However, both the pharmaceutical and the physician examples are evidence of the old saying that there "ain't no such thing as a free lunch." The use of monopsonistic market powers by the Department of Health can depress physicians' incomes in the United Kingdom, and this seems to result in an increased 'brain drain' because of the increased relative attractions of other countries with less restrained incomes. In the case of the pharmaceutical industry the result of the regulation is depressed profit levels. The industry argues that there is a sensitive relationship between profit and research expenditure. If this relationship exists in the way the industry specifies, the action of the Department, if carried too far, can kill the goose which laid the golden egg of the chemo-therapeutic revolution. The alternative to regulation nationalisation could have a similar effect. At our present level of knowledge the social scientist is not very sophisticated in his analysis of public organisations. Hence I can offer no firm evidence to substantiate the conclusion that public provision is relatively more inefficient than private provision, although the performance of some elements of the public sector is not encouraging.

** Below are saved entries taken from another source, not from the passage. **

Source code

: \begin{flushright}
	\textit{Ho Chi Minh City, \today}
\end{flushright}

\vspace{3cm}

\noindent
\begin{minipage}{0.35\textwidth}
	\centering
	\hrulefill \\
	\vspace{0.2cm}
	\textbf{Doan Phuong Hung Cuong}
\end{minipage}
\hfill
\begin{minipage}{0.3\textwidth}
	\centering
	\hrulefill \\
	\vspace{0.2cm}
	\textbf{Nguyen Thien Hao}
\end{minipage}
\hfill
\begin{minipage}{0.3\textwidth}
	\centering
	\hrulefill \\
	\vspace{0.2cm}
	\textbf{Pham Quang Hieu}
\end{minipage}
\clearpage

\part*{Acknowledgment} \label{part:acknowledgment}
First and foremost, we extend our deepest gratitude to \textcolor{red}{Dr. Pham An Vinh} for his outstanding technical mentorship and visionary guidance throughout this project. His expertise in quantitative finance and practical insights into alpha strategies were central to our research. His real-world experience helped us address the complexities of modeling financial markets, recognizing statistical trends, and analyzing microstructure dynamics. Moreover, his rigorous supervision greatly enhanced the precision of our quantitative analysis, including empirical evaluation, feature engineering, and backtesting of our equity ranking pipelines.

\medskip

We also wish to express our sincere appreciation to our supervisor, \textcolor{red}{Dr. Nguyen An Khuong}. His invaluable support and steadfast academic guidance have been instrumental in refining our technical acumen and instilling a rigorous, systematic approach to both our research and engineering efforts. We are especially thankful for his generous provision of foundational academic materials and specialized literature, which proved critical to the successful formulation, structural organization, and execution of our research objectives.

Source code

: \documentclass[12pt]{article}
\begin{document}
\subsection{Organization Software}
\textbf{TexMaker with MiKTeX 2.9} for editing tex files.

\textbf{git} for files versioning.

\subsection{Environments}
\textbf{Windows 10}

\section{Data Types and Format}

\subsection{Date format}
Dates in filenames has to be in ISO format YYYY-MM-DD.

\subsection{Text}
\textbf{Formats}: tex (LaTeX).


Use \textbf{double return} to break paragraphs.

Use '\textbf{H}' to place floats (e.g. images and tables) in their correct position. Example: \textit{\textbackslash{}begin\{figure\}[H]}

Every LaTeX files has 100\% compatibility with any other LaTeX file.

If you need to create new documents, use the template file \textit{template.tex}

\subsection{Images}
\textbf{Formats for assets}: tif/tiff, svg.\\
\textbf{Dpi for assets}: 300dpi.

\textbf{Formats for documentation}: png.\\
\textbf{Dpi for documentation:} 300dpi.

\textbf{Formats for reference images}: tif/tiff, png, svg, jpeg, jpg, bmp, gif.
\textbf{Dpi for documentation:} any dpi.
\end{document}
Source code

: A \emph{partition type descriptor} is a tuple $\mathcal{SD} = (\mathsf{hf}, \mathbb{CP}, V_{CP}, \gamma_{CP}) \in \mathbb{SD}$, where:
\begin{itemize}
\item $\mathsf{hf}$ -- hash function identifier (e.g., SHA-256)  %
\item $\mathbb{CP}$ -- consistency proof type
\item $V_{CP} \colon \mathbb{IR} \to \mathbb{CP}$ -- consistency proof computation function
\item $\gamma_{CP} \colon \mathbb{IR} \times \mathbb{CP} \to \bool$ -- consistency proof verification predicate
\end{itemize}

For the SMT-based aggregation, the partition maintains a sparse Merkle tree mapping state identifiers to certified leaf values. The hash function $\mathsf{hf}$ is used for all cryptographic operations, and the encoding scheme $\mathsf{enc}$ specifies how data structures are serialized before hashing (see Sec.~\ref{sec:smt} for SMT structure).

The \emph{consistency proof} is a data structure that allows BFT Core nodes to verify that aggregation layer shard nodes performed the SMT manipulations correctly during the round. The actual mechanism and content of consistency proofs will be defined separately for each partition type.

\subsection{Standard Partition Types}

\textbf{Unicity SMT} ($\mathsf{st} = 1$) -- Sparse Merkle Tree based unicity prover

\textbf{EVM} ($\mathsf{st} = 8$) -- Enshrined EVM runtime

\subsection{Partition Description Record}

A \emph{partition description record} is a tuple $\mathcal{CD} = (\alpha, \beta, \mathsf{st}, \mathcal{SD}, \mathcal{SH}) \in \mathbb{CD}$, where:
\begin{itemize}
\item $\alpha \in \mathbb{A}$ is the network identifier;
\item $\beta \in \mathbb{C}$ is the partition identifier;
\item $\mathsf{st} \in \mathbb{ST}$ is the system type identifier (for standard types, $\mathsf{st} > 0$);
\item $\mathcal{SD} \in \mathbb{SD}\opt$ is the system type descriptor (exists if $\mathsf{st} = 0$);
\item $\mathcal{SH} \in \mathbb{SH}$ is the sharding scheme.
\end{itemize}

So I conclude that the planned removal of the present medical care structure in, for instance, Italy, and its replacement by a national health service may not be as beneficial as many of its advocates believe. The debate is characterised by arbitrary value judgements and little scientific analysis of the costs and benefits of alternative methods of finance and providing medical care. Per`naps we should beseech those concerned with medical care to follow the advice of Chairman Mao (Oppose Book Worship, 1930): "You can't solve a problem? Well, get down and investigate the present facts and its past history. When you have investigated the problem thoroughly you will know how to solve it. . Conclusions invariably come after investigation, and not before. Only a blockhead cudgels his brains on his own, or together with a group, to find a solution' or 'evolve an idea' without making any investigation. It must be stressed that this cannot possibly lead to any effective solution or any good idea."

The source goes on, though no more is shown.